Вспомним, как Иван Бунин цитирует сказанное ему однажды орловским мужиком: «Я хорош, добер, пока мне воли не дашь. А то я первым разбойником, первым грабителем, первым вором, первым пьяницей окажусь...». Бунин назвал эту психологию первой страницей нашей истории.
Конечно, в революциях участвуют и альтруисты, и романтики, и просто порядочные люди. Их немало. Побеждающая революция обладает особым магнетизмом. Но и столкновение идеализма с уголовщиной становится неизбежным. Какие тут шансы у идеализма, насколько он, хотя бы психологически, готов к этой неминуемой схватке? А схватка неминуема: сосуществовать, ужиться рядом невозможно, отказаться добровольно от одержанной победы — тоже.

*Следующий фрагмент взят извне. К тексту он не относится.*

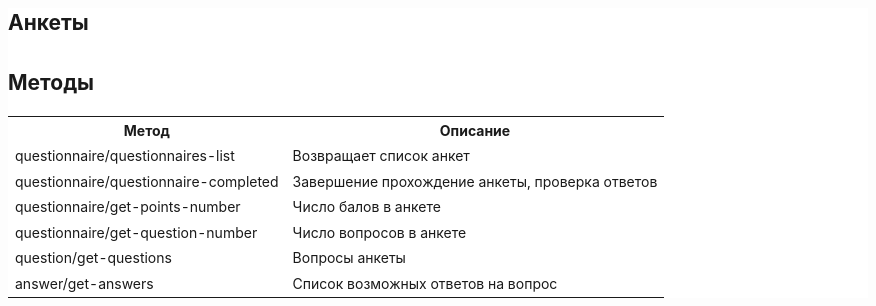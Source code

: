 ## Анкеты

## Методы

<table>
    <tr>
        <th>
            Метод
        </th>
        <th>
            Описание
        </th>
    </tr>
    <tr>
        <td>
            questionnaire/questionnaires-list
        </td>
        <td>
            Возвращает список анкет 
        </td>
    </tr>
    <tr>
        <td>
            questionnaire/questionnaire-completed
        </td>
        <td>
            Завершение прохождение анкеты, проверка ответов 
        </td>
    </tr>
    <tr>
        <td>
            questionnaire/get-points-number
        </td>
        <td>
            Число балов в анкете
        </td>
    </tr>
    <tr>
        <td>
            questionnaire/get-question-number
        </td>
        <td>
            Число вопросов в анкете 
        </td>
    </tr>
    <tr>
        <td>
            question/get-questions
        </td>
        <td>
            Вопросы анкеты 
        </td>
    </tr>
    <tr>
        <td>
            answer/get-answers
        </td>
        <td>
            Список возможных ответов на вопрос 
        </td>
    </tr>
    <tr>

Всего этого Россия хлебнула вдоволь — ив 1905—1907 годах, и в феврале 1917 года. Некогда было подумать, все взвесить, притушить эмоции и обратиться к разуму. Железный каток событий без разбора подавлял все на своем пути. Место восторженных эмоций и трезвого разума заняли нетерпимость и ненависть.
Но если в период, рожденный Февралем, подобная практика необузданной дикости была антиподом целей и надежд революции, которая не сумела справиться с разрушительной психологией толпы, то октябрьская контрреволюция сделала психологию ненависти, мести и разрушения источником и опорой своей власти. Энергия общественного губительного раскола и противостояния стала питательной средой большевистской политики террора.